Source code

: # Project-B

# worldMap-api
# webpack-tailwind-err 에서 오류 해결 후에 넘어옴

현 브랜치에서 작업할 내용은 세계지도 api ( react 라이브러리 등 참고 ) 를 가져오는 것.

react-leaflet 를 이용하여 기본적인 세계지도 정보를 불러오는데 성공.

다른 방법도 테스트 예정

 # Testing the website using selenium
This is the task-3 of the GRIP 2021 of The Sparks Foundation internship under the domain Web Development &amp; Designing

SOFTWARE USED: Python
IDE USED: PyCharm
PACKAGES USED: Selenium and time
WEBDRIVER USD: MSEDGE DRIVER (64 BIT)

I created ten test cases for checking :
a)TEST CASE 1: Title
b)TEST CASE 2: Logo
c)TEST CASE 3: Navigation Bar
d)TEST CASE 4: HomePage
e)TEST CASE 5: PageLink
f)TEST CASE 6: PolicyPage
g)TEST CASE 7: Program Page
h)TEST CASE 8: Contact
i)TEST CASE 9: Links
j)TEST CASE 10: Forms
--
§ **Exercise directions**
Line by line, transcribe the material above exactly.

§ **Result of the task**
Source code

: # Project-B

# worldMap-api
# webpack-tailwind-err 에서 오류 해결 후에 넘어옴

현 브랜치에서 작업할 내용은 세계지도 api ( react 라이브러리 등 참고 ) 를 가져오는 것.

react-leaflet 를 이용하여 기본적인 세계지도 정보를 불러오는데 성공.

다른 방법도 테스트 예정

 # Testing the website using selenium
This is the task-3 of the GRIP 2021 of The Sparks Foundation internship under the domain Web Development &amp; Designing

SOFTWARE USED: Python
IDE USED: PyCharm
PACKAGES USED: Selenium and time
WEBDRIVER USD: MSEDGE DRIVER (64 BIT)

I created ten test cases for checking :
a)TEST CASE 1: Title
b)TEST CASE 2: Logo
c)TEST CASE 3: Navigation Bar
d)TEST CASE 4: HomePage
e)TEST CASE 5: PageLink
f)TEST CASE 6: PolicyPage
g)TEST CASE 7: Program Page
h)TEST CASE 8: Contact
i)TEST CASE 9: Links
j)TEST CASE 10: Forms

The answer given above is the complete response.